[[ AVAILABLE DATA open ]]

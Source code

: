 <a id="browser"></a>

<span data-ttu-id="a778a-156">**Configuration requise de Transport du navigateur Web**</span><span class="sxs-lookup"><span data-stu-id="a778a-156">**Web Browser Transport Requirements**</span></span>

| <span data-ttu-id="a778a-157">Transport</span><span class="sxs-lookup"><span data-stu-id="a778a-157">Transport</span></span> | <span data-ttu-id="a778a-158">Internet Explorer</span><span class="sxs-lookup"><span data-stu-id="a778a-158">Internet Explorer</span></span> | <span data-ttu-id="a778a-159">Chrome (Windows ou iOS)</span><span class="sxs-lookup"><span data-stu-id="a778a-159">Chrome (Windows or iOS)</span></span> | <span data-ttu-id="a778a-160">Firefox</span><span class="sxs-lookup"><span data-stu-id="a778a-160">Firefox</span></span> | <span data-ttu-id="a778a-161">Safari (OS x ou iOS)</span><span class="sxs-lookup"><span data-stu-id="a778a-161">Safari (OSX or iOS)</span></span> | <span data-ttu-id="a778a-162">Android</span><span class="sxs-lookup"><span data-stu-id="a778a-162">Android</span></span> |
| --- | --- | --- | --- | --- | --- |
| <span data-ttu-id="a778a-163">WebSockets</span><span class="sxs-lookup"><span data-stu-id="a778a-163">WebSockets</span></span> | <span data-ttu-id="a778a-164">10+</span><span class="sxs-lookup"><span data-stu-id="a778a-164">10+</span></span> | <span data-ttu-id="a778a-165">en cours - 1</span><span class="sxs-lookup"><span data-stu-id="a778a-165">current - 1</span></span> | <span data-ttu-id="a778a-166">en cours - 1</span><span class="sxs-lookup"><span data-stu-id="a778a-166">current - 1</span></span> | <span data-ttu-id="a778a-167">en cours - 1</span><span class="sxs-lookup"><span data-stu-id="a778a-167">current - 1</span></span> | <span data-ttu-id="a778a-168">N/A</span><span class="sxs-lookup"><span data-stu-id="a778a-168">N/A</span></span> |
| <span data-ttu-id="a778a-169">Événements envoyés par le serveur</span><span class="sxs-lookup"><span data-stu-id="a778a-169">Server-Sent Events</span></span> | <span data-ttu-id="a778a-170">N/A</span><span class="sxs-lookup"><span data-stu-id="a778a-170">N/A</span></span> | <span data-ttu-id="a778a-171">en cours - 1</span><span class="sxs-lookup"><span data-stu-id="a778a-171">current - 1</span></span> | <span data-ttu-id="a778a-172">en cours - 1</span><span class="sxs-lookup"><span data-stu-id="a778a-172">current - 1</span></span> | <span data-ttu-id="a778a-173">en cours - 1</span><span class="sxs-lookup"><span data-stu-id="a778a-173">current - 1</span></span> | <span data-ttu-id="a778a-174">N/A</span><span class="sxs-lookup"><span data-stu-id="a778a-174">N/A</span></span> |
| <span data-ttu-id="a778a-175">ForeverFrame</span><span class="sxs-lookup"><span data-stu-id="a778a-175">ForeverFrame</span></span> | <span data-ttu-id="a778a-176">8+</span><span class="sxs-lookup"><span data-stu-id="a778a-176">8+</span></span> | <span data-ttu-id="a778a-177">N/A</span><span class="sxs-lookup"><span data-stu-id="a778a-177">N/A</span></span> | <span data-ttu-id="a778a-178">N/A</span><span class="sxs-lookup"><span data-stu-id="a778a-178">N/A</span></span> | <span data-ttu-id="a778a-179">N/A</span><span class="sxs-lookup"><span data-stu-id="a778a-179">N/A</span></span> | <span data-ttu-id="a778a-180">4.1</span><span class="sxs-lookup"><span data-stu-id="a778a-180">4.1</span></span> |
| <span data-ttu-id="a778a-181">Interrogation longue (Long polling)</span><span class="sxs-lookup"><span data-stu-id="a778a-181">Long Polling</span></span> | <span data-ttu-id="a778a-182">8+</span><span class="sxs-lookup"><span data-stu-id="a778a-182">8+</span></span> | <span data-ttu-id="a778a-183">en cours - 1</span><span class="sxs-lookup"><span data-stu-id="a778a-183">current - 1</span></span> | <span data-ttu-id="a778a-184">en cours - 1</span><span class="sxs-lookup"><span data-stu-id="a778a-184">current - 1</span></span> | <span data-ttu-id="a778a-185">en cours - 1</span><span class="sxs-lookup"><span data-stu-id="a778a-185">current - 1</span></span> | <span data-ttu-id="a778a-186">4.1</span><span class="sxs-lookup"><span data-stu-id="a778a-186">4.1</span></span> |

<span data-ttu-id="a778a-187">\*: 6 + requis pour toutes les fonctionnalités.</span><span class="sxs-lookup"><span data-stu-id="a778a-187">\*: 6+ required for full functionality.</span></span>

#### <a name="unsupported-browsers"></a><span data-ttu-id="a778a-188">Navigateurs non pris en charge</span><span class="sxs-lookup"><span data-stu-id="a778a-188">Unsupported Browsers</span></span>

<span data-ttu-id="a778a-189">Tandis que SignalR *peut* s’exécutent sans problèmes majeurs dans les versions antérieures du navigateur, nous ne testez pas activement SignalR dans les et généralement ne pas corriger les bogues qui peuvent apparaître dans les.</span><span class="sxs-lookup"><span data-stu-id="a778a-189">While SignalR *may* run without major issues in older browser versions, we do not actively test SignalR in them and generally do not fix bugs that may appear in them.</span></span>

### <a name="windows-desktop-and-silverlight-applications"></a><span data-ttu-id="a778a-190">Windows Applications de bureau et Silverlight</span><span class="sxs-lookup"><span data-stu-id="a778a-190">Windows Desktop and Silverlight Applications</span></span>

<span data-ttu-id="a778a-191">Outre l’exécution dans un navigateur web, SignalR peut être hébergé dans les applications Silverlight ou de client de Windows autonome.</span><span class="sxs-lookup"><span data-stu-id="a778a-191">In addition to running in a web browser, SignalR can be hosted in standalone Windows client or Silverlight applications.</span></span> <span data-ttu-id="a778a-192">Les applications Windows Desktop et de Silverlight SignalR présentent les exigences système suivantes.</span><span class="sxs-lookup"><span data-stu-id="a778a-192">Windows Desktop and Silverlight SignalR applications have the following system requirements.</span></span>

[[ AVAILABLE DATA closed ]]

TASK TO CARRY OUT >>
Each line above that carries the string "name" has to be returned.

OUTPUT FOR THIS EXERCISE >>
#### <a name="unsupported-browsers"></a><span data-ttu-id="a778a-188">Navigateurs non pris en charge</span><span class="sxs-lookup"><span data-stu-id="a778a-188">Unsupported Browsers</span></span>
### <a name="windows-desktop-and-silverlight-applications"></a><span data-ttu-id="a778a-190">Windows Applications de bureau et Silverlight</span><span class="sxs-lookup"><span data-stu-id="a778a-190">Windows Desktop and Silverlight Applications</span></span>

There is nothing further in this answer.